Inilah hakekat intervensi (penjajahan) dibalik investasi.
Kedaulatan ada dibawah kendali investor, mereka bisa mengatur
regulasi. Pemerintah tunduk demi "cuan" dari investor. Semua ini
terjadi karena pemerintahan berjalan dibawah sistem rusak dan bathil yaitu
kapitalisme sekuler. Kemajuan sebuah negara dalam kapitalisme hanya diukur
berdasarkan angka. Ekspor naik tak peduli siapa pelaku ekspornya. Pendapatan
meningkat tak peduli pendapatan siapa?. Pemerintah bebas membuka kran investasi
pada swasta dan asing untuk menjarah aset negeri, padahal dalam islam rakyatlah
pemilik sah aset negri ini. Sekulerisme
sukses menjauhkan islam dari kehidupan negri ini, lalu diganti dengan hawa
nafsu.
Solusi Hakiki, Ganti Sistem
Kapitalisme Dengan Islam
Sistem islam memiliki seperangkat aturan/syariat nya yang lengkap
(kaffah) dan komprehensif mencakup seluruh aspek kehidupan. Islam membolehkan
umatnya bermuamalah atau menjalin bisnis dengan siapapun selama akad-akad
terpenuhi. Syariat terkait negara lebih rinci lagi. Berangkat dari filosofi
negara dan peran kepala negara, adalah mewujudkan kemashlahatan rakyat
keseluruhan. Kepala negara (khalifah)lah yang menjamin pemenuhan ini
terlaksana. Kepala negara harus
menyediakan lapangan kerja bukan mengandalkan investor apalagi asing.

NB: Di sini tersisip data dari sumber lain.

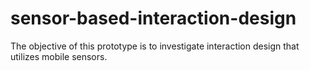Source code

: # sensor-based-interaction-design

The objective of this prototype is to investigate interaction design that utilizes mobile sensors.
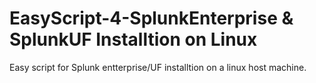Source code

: # EasyScript-4-SplunkEnterprise & SplunkUF Installtion on Linux
Easy script for Splunk entterprise/UF installtion on a linux host machine.
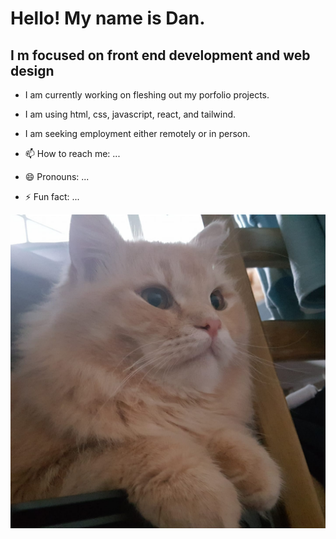 


# Hello! My name is Dan. 

## I m focused on front end development and web design

- I am currently working on fleshing out my porfolio projects.
- I am using html, css, javascript, react, and tailwind. 
- I am seeking employment either remotely or in person. 

- 📫 How to reach me: ...
- 😄 Pronouns: ...
- ⚡ Fun fact: ...

![oscar](oscar.jpg)

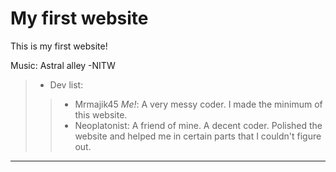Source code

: # My first website
This is my first website!

Music: Astral alley -NITW

> * Dev list:
> > * Mrmajik45 *Me!*: A very messy coder. I made the minimum of this website.
> > * Neoplatonist: A friend of mine. A decent coder. Polished the website and helped me in certain parts that I couldn't figure out.

-------------------------------------------------------------------------------------------------------------------------------------------

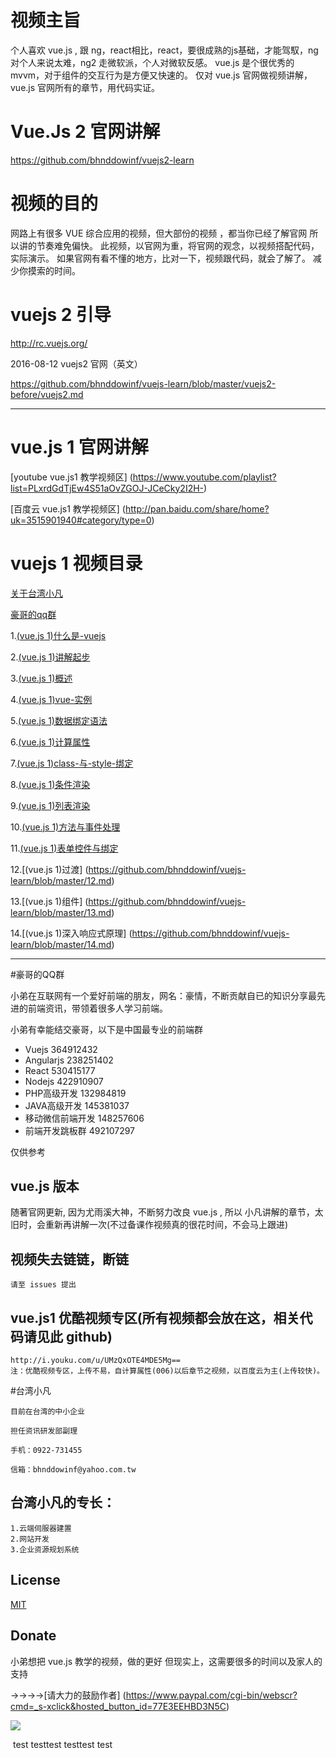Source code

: # 视频主旨

  个人喜欢 vue.js , 跟 ng，react相比，react，要很成熟的js基础，才能驾馭，ng 对个人来说太难，ng2 走微软派，个人对微软反感。
  vue.js 是个很优秀的 mvvm，对于组件的交互行为是方便又快速的。
  仅对 vue.js 官网做视频讲解，vue.js 官网所有的章节，用代码实证。

# Vue.Js 2 官网讲解
  
  https://github.com/bhnddowinf/vuejs2-learn
  



# 视频的目的

  网路上有很多 VUE 综合应用的视频，但大部份的视频 ，都当你已经了解官网
  所以讲的节奏难免偏快。
  此视频，以官网为重，将官网的观念，以视频搭配代码，实际演示。
  如果官网有看不懂的地方，比对一下，视频跟代码，就会了解了。
  减少你摸索的时间。

# vuejs 2 引导
 http://rc.vuejs.org/

 2016-08-12 vuejs2 官网（英文）
 
 https://github.com/bhnddowinf/vuejs-learn/blob/master/vuejs2-before/vuejs2.md


--------------------------------------------------------------
# vue.js 1 官网讲解


  [youtube vue.js1 教学视频区] (https://www.youtube.com/playlist?list=PLxrdGdTjEw4S51aOvZGOJ-JCeCky2I2H-)
  
  
  [百度云 vue.js1 教学视频区] (http://pan.baidu.com/share/home?uk=3515901940#category/type=0)


# vuejs 1 视频目录

  [关于台湾小凡](https://github.com/bhnddowinf/vuejs-learn#台湾小凡)

  [豪哥的qq群](https://github.com/bhnddowinf/vuejs-learn#豪哥的qq群)

  1.[(vue.js 1)什么是-vuejs](https://github.com/bhnddowinf/vuejs-learn/blob/master/01.md)

  2.[(vue.js 1)讲解起步](https://github.com/bhnddowinf/vuejs-learn/blob/master/02.md)

  3.[(vue.js 1)概述](https://github.com/bhnddowinf/vuejs-learn/blob/master/03.md)

  4.[(vue.js 1)vue-实例](https://github.com/bhnddowinf/vuejs-learn/blob/master/04.md)

  5.[(vue.js 1)数据绑定语法](https://github.com/bhnddowinf/vuejs-learn/blob/master/05.md)

  6.[(vue.js 1)计算属性](https://github.com/bhnddowinf/vuejs-learn/blob/master/06.md)

  7.[(vue.js 1)class-与-style-绑定](https://github.com/bhnddowinf/vuejs-learn/blob/master/07.md)

  8.[(vue.js 1)条件渲染](https://github.com/bhnddowinf/vuejs-learn/blob/master/08.md)

  9.[(vue.js 1)列表渲染](https://github.com/bhnddowinf/vuejs-learn/blob/master/09.md)

  10.[(vue.js 1)方法与事件处理](https://github.com/bhnddowinf/vuejs-learn/blob/master/10.md)

  11.[(vue.js 1)表单控件与绑定](https://github.com/bhnddowinf/vuejs-learn/blob/master/11.md)

  12.[(vue.js 1)过渡] (https://github.com/bhnddowinf/vuejs-learn/blob/master/12.md)

  13.[(vue.js 1)组件] (https://github.com/bhnddowinf/vuejs-learn/blob/master/13.md)

  14.[(vue.js 1)深入响应式原理] (https://github.com/bhnddowinf/vuejs-learn/blob/master/14.md)
  
  

------------------------------------------------
#豪哥的QQ群

  小弟在互联网有一个爱好前端的朋友，网名：豪情，不断贡献自已的知识分享最先进的前端资讯，带领着很多人学习前端。

  小弟有幸能结交豪哥，以下是中国最专业的前端群

* 	Vuejs 364912432
* 	Angularjs 238251402
* 	React 530415177
* 	Nodejs 422910907
* 	PHP高级开发 132984819
* 	JAVA高级开发 145381037
* 	移动微信前端开发 148257606
* 	前端开发跳板群 492107297


仅供参考

## vue.js 版本

  随著官网更新, 因为尤雨溪大神，不断努力改良 vue.js , 所以 小凡讲解的章节，太旧时，会重新再讲解一次(不过备课作视频真的很花时间，不会马上跟进)

## 视频失去链链，断链

    请至 issues 提出


## vue.js1 优酷视频专区(所有视频都会放在这，相关代码请见此 github)
    http://i.youku.com/u/UMzQxOTE4MDE5Mg==
    注：优酷视频专区，上传不易，自计算属性(006)以后章节之视频，以百度云为主(上传较快)。


#台湾小凡

    目前在台湾的中小企业

    担任资讯研发部副理

    手机：0922-731455

    信箱：bhnddowinf@yahoo.com.tw

## 台湾小凡的专长：

    1.云端伺服器建置
    2.网站开发
    3.企业资源规划系统


## License

  [MIT](http://opensource.org/licenses/MIT)

## Donate

  小弟想把 vue.js 教学的视频，做的更好
  但现实上，这需要很多的时间以及家人的支持

  →→→→[请大力的鼓励作者] (https://www.paypal.com/cgi-bin/webscr?cmd=_s-xclick&hosted_button_id=77E3EEHBD3N5C)

  ![](https://github.com/bhnddowinf/vuejs-learn/blob/master/03/wechat_qrcode.png)
  
  
  test testtest testtest test

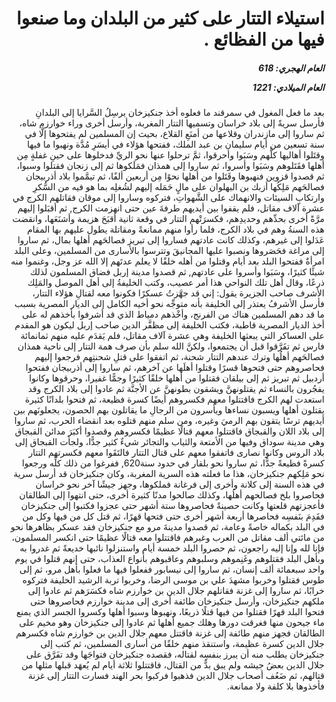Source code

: <h1 dir="rtl">استيلاء التتار على كثير من البلدان وما صنعوا فيها من الفظائع .</h1>

<h5 dir="rtl">العام الهجري:  618

العام الميلادي: 1221

</h5>

<p dir="rtl">بعد ما فعل المغول في سمرقند ما فعلوه أخذ جنكيزخان يرسِلُ السَّرايا إلى البلدانِ فأرسل سريةً إلى بلاد خراسان وتسميها التتار المغربة، وأرسل أخرى وراء خوارزم شاه، ثم ساروا إلى مازندران وقلاعها من أمنَعِ القلاع، بحيث إن المسلمين لم يفتحوها إلَّا في سنة تسعين من أيام سليمان بن عبد الملك، ففتحها هؤلاء في أيسَرِ مُدَّة ونهبوا ما فيها وقتَلوا أهاليها كلَّهم وسَبَوا وأحرقوا، ثمَّ ترحلوا عنها نحو الريِّ فدخلوها على حينِ غفلةٍ مِن أهلها فقَتَلوهم وسَبَوا وأسروا، ثم ساروا إلى همذان فمَلَكوها ثم إلى زنجان فقتلوا وسبوا، ثم قصدوا قزوين فنهبوها وقَتَلوا من أهلها نحوًا مِن أربعين ألفًا، ثم تيمَّموا بلاد أذربيجان فصالحَهم مَلِكُها أزبك بن البهلوان على مالٍ حَمَله إليهم لشُغلِه بما هو فيه من السُّكرِ وارتكابِ السيئات والانهماك على الشَّهواتِ، فتركوه وساروا إلى موقان فقاتلهم الكرج في عشرة آلاف مقاتل، فلم يقفوا بين أيديهم طرفةَ عين حتى انهزمت الكرج, ثم أقبَلوا إليهم مرَّةً أخرى بحدِّهم وحديدِهم، فكسرَتْهم التتار في وقعة ثانية أقبَحَ هزيمة وأشنَعَها، وانقضت هذه السنةُ وهم في بلاد الكرج، فلما رأوا منهم ممانعةً ومقاتلة يطول عليهم بها المقام عَدَلوا إلى غيرهم، وكذلك كانت عادتهم فساروا إلى تبريز فصالحَهم أهلها بمال، ثم ساروا إلى مراغة فحَصَروها ونصبوا عليها المجانيقَ وتترسوا بالأسارى من المسلمين، وعلى البلد امرأةٌ ففتحوا البلد بعد أيام وقتلوا من أهله خلقًا لا يعلم عدتَهم إلا الله عز وجل، وغنموا منه شيئًا كثيرًا، وسَبَوا وأسروا على عادتهم, ثم قصدوا مدينة إربل فضاق المسلمون لذلك ذرعًا، وقال أهل تلك النواحي هذا أمر عصيب، وكتب الخليفةُ إلى أهل الموصل والمَلِك الأشرف صاحب الجزيرة يقول: إني قد جهَّزتُ عسكرًا فكونوا معه لقتالِ هؤلاء التتار، فأرسل الأشرفُ يعتذر إلى الخليفة بأنه متوجِّه نحو أخيه الكامل إلى الديار المصرية بسبب ما قد دهم المسلمين هناك من الفرنج، وأخْذهم دمياط الذي قد أشرفوا بأخذهم له على أخذ الديار المصرية قاطبة، فكتب الخليفة إلى مظفَّر الدين صاحب إربل ليكون هو المقدم على العساكر التي يبعثها الخليفة وهي عشرة آلاف مقاتل، فلم يَقدَم عليه منهم ثمانمائة فارس ثم تفَرَّقوا قبل أن يجتمعوا، ولكنَّ الله سلم بأن صرف همة التتار إلى ناحية همذان فصالحَهم أهلُها وترك عندهم التتار شحنة، ثم اتفقوا على قتلِ شحنتِهم فرجعوا إليهم فحاصروهم حتى فتحوها قسرًا وقتلوا أهلَها عن آخرهم، ثم ساروا إلى أذربيجان ففتحوا أردبيل ثم تبريز ثم إلى بيلقان فقتلوا من أهلها خلقًا كثيرًا وجمًّا غفيرا، وحرقوها وكانوا يفجُرون بالنساء ثم يقتلونهنَّ ويشقون بطونهنَّ عن الأجنَّة ثم عادوا إلى بلاد الكرج وقد استعدت لهم الكرج فاقتتلوا معهم فكسروهم أيضًا كسرة فظيعة، ثم فتحوا بلدانًا كثيرة يقتلون أهلها ويسبون نساءها ويأسرون من الرجالِ ما يقاتلون بهم الحصون، يجعلونَهم بين أيديهم ترسًا يتقون بهم الرميَ وغيره، ومن سلم منهم قتلوه بعد انقضاء الحرب، ثم ساروا إلى بلاد اللان والقبجاق فاقتتلوا معهم قتالًا عظيمًا فكسروهم وقصدوا أكبَرَ مدائن القبجاق وهي مدينة سوداق وفيها من الأمتعة والثياب والتجائر شيءٌ كثير جدًّا، ولجأت القبجاق إلى بلاد الروس وكانوا نصارى فاتفقوا معهم على قتال التتار فالتَقَوا معهم فكسرتهم التتار كسرةً فظيعةً جدًّا، ثم ساروا نحو بلقار في حدود سنة620, ففرغوا من ذلك كلِّه ورجعوا نحو مَلِكهم جنكيزخان، هذا ما فعلته هذه السرية المغربة، وكان جنكيزخان قد أرسل سرية في هذه السنة إلى كلانة وأخرى إلى فرغانة فملكوها، وجهز جيشًا آخر نحو خراسان فحاصروا بلخ فصالحهم أهلُها، وكذلك صالحوا مدنًا كثيرة أخرى، حتى انتهوا إلى الطالقان فأعجزتهم قلعتها وكانت حصينةً فحاصروها ستة أشهر حتى عجزوا فكتبوا إلى جنكيزخان فقَدِمَ بنَفسِه فحاصرها أربعة أشهر أخرى حتى فتحها قهرًا، ثم قتل كل من فيها وكل من في البلد بكماله خاصةً وعامة، ثم قصدوا مدينةَ مرو مع جنكيزخان فقد عسكر بظاهرها نحو من مائتي ألف مقاتل من العرب وغيرهم فاقتتلوا معه قتالًا عظيمًا حتى انكسر المسلمون، فإنا لله وإنا إليه راجعون، ثم حصروا البلد خمسة أيام واستنزلوا نائبها خديعةً ثم غدروا به وبأهل البلد فقتلوهم وغَنِموهم وسلبوهم وعاقبوهم بأنواع العذاب، حتى إنهم قتلوا في يوم واحد سبعمائة ألف إنسان، ثم ساروا إلى نيسابور ففعلوا فيها ما فعلوا بأهل مرو، ثم إلى طوس فقتلوا وخربوا مشهدَ علي بن موسى الرضا، وخربوا تربة الرشيد الخليفة فتركوه خرابًا، ثم ساروا إلى غزنة فقاتلهم جلال الدين بن خوارزم شاه فكسَرَهم ثم عادوا إلى ملكهم جنكيزخان، وأرسل جنكيزخان طائفة أخرى إلى مدينة خوارزم فحاصروها حتى فتحوا البلد قهرًا فقتلوا من فيها قتلًا ذريعًا، ونهبوها وسبوا أهلها وكسروا الجسر الذي يمنع ماء جيحون منها فغرقت دورها وهلك جميع أهلها ثم عادوا إلى جنكيزخان وهو مخيم على الطالقان فجهز منهم طائفة إلى غزنة فاقتتل معهم جلال الدين بن خوارزم شاه فكسرهم جلال الدين كسرة عظيمة، واستنقذ منهم خلقًا من أسارى المسلمين، ثم كتب إلى جنكيزخان يطلب منه أن يبرز بنفسِه لقتاله، فقصده جنكيزخان فتواجَها وقد تفَرَّق على جلال الدين بعضُ جيشه ولم يبق بدٌّ من القتال، فاقتتلوا ثلاثة أيام لم يُعهَد قبلها مثلها من قتالهم، ثم ضَعُف أصحاب جلال الدين فذهبوا فركبوا بحر الهند فسارت التتار إلى غزنة فأخذوها بلا كلفة ولا ممانعة.</p></br>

Pemimpin dalam islam adalah
ra'in (penggembala) bagi rakyatnya. Saat penggembala melihat rumput
hijau dia memastkan ternaknya semua kenyang makan bukan mengambil semua rumput
dia makan atau diberikan pada orang lain sementara ternaknya lapar. Saat hujan
penggembalan menggiring ternaknya berteduh dan aman, bukan malah dia lari aman sendiri,
itulah gembala. Sebaliknya Kapitalisme sesuai namanya kapital yaitu modal uang
harta. Orientasinya untung, untung dan untung. Kalau perlu rakyat jadi obyek
meraup untung. Lantas Masih percaya kapitalisme? Saatnya kembali pada islam
secara kaaffah (wallahu' alam bish shawab).